> TASK INSTRUCTIONS
Through to the final line, write out the records below exactly, omitting any images they contain.

[Saved entries]
■ ■ ■

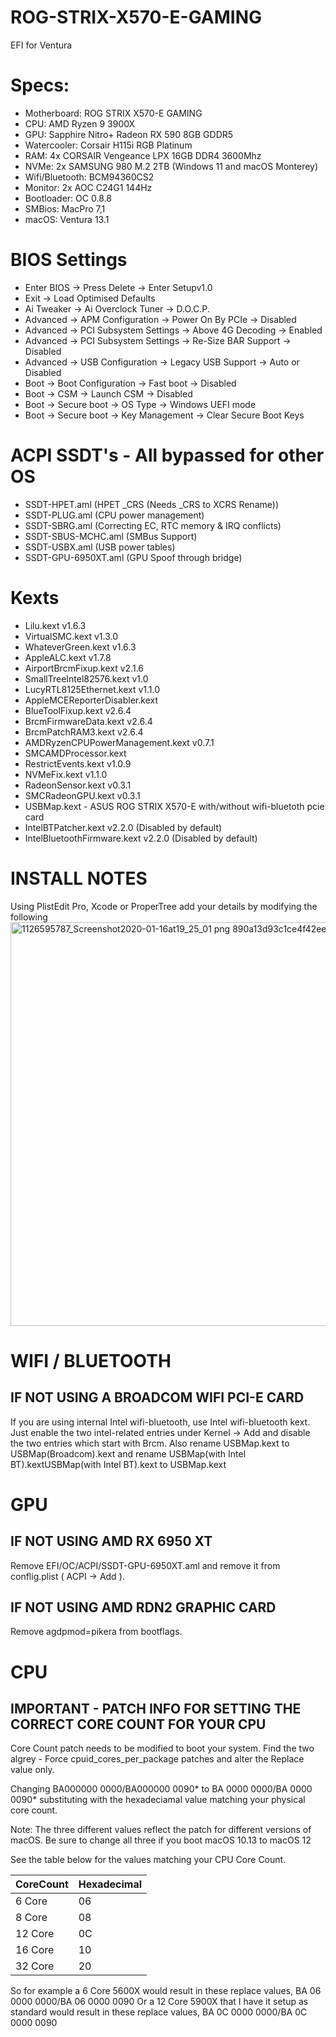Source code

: # ROG-STRIX-X570-E-GAMING
EFI for Ventura

# Specs:

- Motherboard: ROG STRIX X570-E GAMING
- CPU: AMD Ryzen 9 3900X
- GPU: Sapphire Nitro+ Radeon RX 590 8GB GDDR5
- Watercooler: Corsair H115i RGB Platinum
- RAM: 4x CORSAIR Vengeance LPX 16GB DDR4 3600Mhz
- NVMe: 2x SAMSUNG 980 M.2 2TB (Windows 11 and macOS Monterey)
- Wifi/Bluetooth: BCM94360CS2
- Monitor: 2x AOC C24G1 144Hz
- Bootloader: OC 0.8.8
- SMBios: MacPro 7,1
- macOS: Ventura 13.1


# BIOS Settings

- Enter BIOS -> Press Delete -> Enter Setupv1.0
- Exit -> Load Optimised Defaults
- Ai Tweaker -> Ai Overclock Tuner -> D.O.C.P.
- Advanced -> APM Configuration -> Power On By PCIe -> Disabled
- Advanced -> PCI Subsystem Settings -> Above 4G Decoding -> Enabled
- Advanced -> PCI Subsystem Settings -> Re-Size BAR Support -> Disabled
- Advanced -> USB Configuration -> Legacy USB Support -> Auto or Disabled
- Boot -> Boot Configuration -> Fast boot -> Disabled
- Boot -> CSM -> Launch CSM -> Disabled
- Boot -> Secure boot -> OS Type -> Windows UEFI mode
- Boot -> Secure boot -> Key Management -> Clear Secure Boot Keys


# ACPI SSDT's - All bypassed for other OS
- SSDT-HPET.aml (HPET _CRS (Needs _CRS to XCRS Rename))
- SSDT-PLUG.aml (CPU power management)
- SSDT-SBRG.aml (Correcting EC, RTC memory & IRQ conflicts)
- SSDT-SBUS-MCHC.aml (SMBus Support)
- SSDT-USBX.aml (USB power tables)
- SSDT-GPU-6950XT.aml (GPU Spoof through bridge)


# Kexts

- Lilu.kext v1.6.3
- VirtualSMC.kext v1.3.0
- WhateverGreen.kext v1.6.3
- AppleALC.kext v1.7.8
- AirportBrcmFixup.kext v2.1.6
- SmallTreeIntel82576.kext v1.0
- LucyRTL8125Ethernet.kext v1.1.0
- AppleMCEReporterDisabler.kext
- BlueToolFixup.kext v2.6.4
- BrcmFirmwareData.kext v2.6.4
- BrcmPatchRAM3.kext v2.6.4
- AMDRyzenCPUPowerManagement.kext v0.7.1
- SMCAMDProcessor.kext
- RestrictEvents.kext v1.0.9
- NVMeFix.kext v1.1.0
- RadeonSensor.kext v0.3.1
- SMCRadeonGPU.kext v0.3.1
- USBMap.kext - ASUS ROG STRIX X570-E with/without wifi-bluetoth pcie card
- IntelBTPatcher.kext v2.2.0 (Disabled by default)
- IntelBluetoothFirmware.kext v2.2.0 (Disabled by default)

# INSTALL NOTES​
Using PlistEdit Pro, Xcode or ProperTree add your details by modifying the following
<img width="646" alt="1126595787_Screenshot2020-01-16at19_25_01 png 890a13d93c1ce4f42ee7dedb6d156e1e" src="https://user-images.githubusercontent.com/58921288/210339017-080d141a-0732-458b-ba3e-4f751a405665.png">

# WIFI / BLUETOOTH​

## IF NOT USING A BROADCOM WIFI PCI-E CARD

If you are using internal Intel wifi-bluetooth, use Intel wifi-bluetooth kext. Just enable the two intel-related entries under Kernel -> Add and disable the two entries which start with Brcm. Also rename USBMap.kext to USBMap(Broadcom).kext and rename USBMap(with Intel BT).kextUSBMap(with Intel BT).kext to USBMap.kext

# GPU​

## IF NOT USING AMD RX 6950 XT

Remove EFI/OC/ACPI/SSDT-GPU-6950XT.aml and remove it from conflig.plist ( ACPI -> Add ).

## IF NOT USING AMD RDN2 GRAPHIC CARD 

Remove agdpmod=pikera from bootflags.

# CPU​

## IMPORTANT - PATCH INFO FOR SETTING THE CORRECT CORE COUNT FOR YOUR CPU
Core Count patch needs to be modified to boot your system. Find the two algrey - Force cpuid_cores_per_package patches and alter the Replace value only.

Changing BA000000 0000/BA000000 0090* to BA <CoreCount> 0000 0000/BA <CoreCount> 0000 0090* substituting <CoreCount> with the hexadeciamal value matching your physical core count.

Note: The three different values reflect the patch for different versions of macOS. Be sure to change all three if you boot macOS 10.13 to macOS 12

See the table below for the values matching your CPU Core Count.

| CoreCount	| Hexadecimal |
| --------- | ----------- |
|  6 Core   |      06     |
|  8 Core   |      08     |
| 12 Core   |      0C     |
| 16 Core   |      10     |
| 32 Core   |      20     |
  
  
So for example a 6 Core 5600X would result in these replace values, BA 06 0000 0000/BA 06 0000 0090
Or a 12 Core 5900X that I have it setup as standard would result in these replace values, BA 0C 0000 0000/BA 0C 0000 0090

■ ■ ■

> TASK RESPONSE
Source code

: # ROG-STRIX-X570-E-GAMING
EFI for Ventura

# Specs:

- Motherboard: ROG STRIX X570-E GAMING
- CPU: AMD Ryzen 9 3900X
- GPU: Sapphire Nitro+ Radeon RX 590 8GB GDDR5
- Watercooler: Corsair H115i RGB Platinum
- RAM: 4x CORSAIR Vengeance LPX 16GB DDR4 3600Mhz
- NVMe: 2x SAMSUNG 980 M.2 2TB (Windows 11 and macOS Monterey)
- Wifi/Bluetooth: BCM94360CS2
- Monitor: 2x AOC C24G1 144Hz
- Bootloader: OC 0.8.8
- SMBios: MacPro 7,1
- macOS: Ventura 13.1


# BIOS Settings

- Enter BIOS -> Press Delete -> Enter Setupv1.0
- Exit -> Load Optimised Defaults
- Ai Tweaker -> Ai Overclock Tuner -> D.O.C.P.
- Advanced -> APM Configuration -> Power On By PCIe -> Disabled
- Advanced -> PCI Subsystem Settings -> Above 4G Decoding -> Enabled
- Advanced -> PCI Subsystem Settings -> Re-Size BAR Support -> Disabled
- Advanced -> USB Configuration -> Legacy USB Support -> Auto or Disabled
- Boot -> Boot Configuration -> Fast boot -> Disabled
- Boot -> CSM -> Launch CSM -> Disabled
- Boot -> Secure boot -> OS Type -> Windows UEFI mode
- Boot -> Secure boot -> Key Management -> Clear Secure Boot Keys


# ACPI SSDT's - All bypassed for other OS
- SSDT-HPET.aml (HPET _CRS (Needs _CRS to XCRS Rename))
- SSDT-PLUG.aml (CPU power management)
- SSDT-SBRG.aml (Correcting EC, RTC memory & IRQ conflicts)
- SSDT-SBUS-MCHC.aml (SMBus Support)
- SSDT-USBX.aml (USB power tables)
- SSDT-GPU-6950XT.aml (GPU Spoof through bridge)


# Kexts

- Lilu.kext v1.6.3
- VirtualSMC.kext v1.3.0
- WhateverGreen.kext v1.6.3
- AppleALC.kext v1.7.8
- AirportBrcmFixup.kext v2.1.6
- SmallTreeIntel82576.kext v1.0
- LucyRTL8125Ethernet.kext v1.1.0
- AppleMCEReporterDisabler.kext
- BlueToolFixup.kext v2.6.4
- BrcmFirmwareData.kext v2.6.4
- BrcmPatchRAM3.kext v2.6.4
- AMDRyzenCPUPowerManagement.kext v0.7.1
- SMCAMDProcessor.kext
- RestrictEvents.kext v1.0.9
- NVMeFix.kext v1.1.0
- RadeonSensor.kext v0.3.1
- SMCRadeonGPU.kext v0.3.1
- USBMap.kext - ASUS ROG STRIX X570-E with/without wifi-bluetoth pcie card
- IntelBTPatcher.kext v2.2.0 (Disabled by default)
- IntelBluetoothFirmware.kext v2.2.0 (Disabled by default)

# INSTALL NOTES​
Using PlistEdit Pro, Xcode or ProperTree add your details by modifying the following
<img width="646" alt="1126595787_Screenshot2020-01-16at19_25_01 png 890a13d93c1ce4f42ee7dedb6d156e1e" src="https://user-images.githubusercontent.com/58921288/210339017-080d141a-0732-458b-ba3e-4f751a405665.png">

# WIFI / BLUETOOTH​

## IF NOT USING A BROADCOM WIFI PCI-E CARD

If you are using internal Intel wifi-bluetooth, use Intel wifi-bluetooth kext. Just enable the two intel-related entries under Kernel -> Add and disable the two entries which start with Brcm. Also rename USBMap.kext to USBMap(Broadcom).kext and rename USBMap(with Intel BT).kextUSBMap(with Intel BT).kext to USBMap.kext

# GPU​

## IF NOT USING AMD RX 6950 XT

Remove EFI/OC/ACPI/SSDT-GPU-6950XT.aml and remove it from conflig.plist ( ACPI -> Add ).

## IF NOT USING AMD RDN2 GRAPHIC CARD 

Remove agdpmod=pikera from bootflags.

# CPU​

## IMPORTANT - PATCH INFO FOR SETTING THE CORRECT CORE COUNT FOR YOUR CPU
Core Count patch needs to be modified to boot your system. Find the two algrey - Force cpuid_cores_per_package patches and alter the Replace value only.

Changing BA000000 0000/BA000000 0090* to BA <CoreCount> 0000 0000/BA <CoreCount> 0000 0090* substituting <CoreCount> with the hexadeciamal value matching your physical core count.

Note: The three different values reflect the patch for different versions of macOS. Be sure to change all three if you boot macOS 10.13 to macOS 12

See the table below for the values matching your CPU Core Count.

| CoreCount	| Hexadecimal |
| --------- | ----------- |
|  6 Core   |      06     |
|  8 Core   |      08     |
| 12 Core   |      0C     |
| 16 Core   |      10     |
| 32 Core   |      20     |
  
  
So for example a 6 Core 5600X would result in these replace values, BA 06 0000 0000/BA 06 0000 0090
Or a 12 Core 5900X that I have it setup as standard would result in these replace values, BA 0C 0000 0000/BA 0C 0000 0090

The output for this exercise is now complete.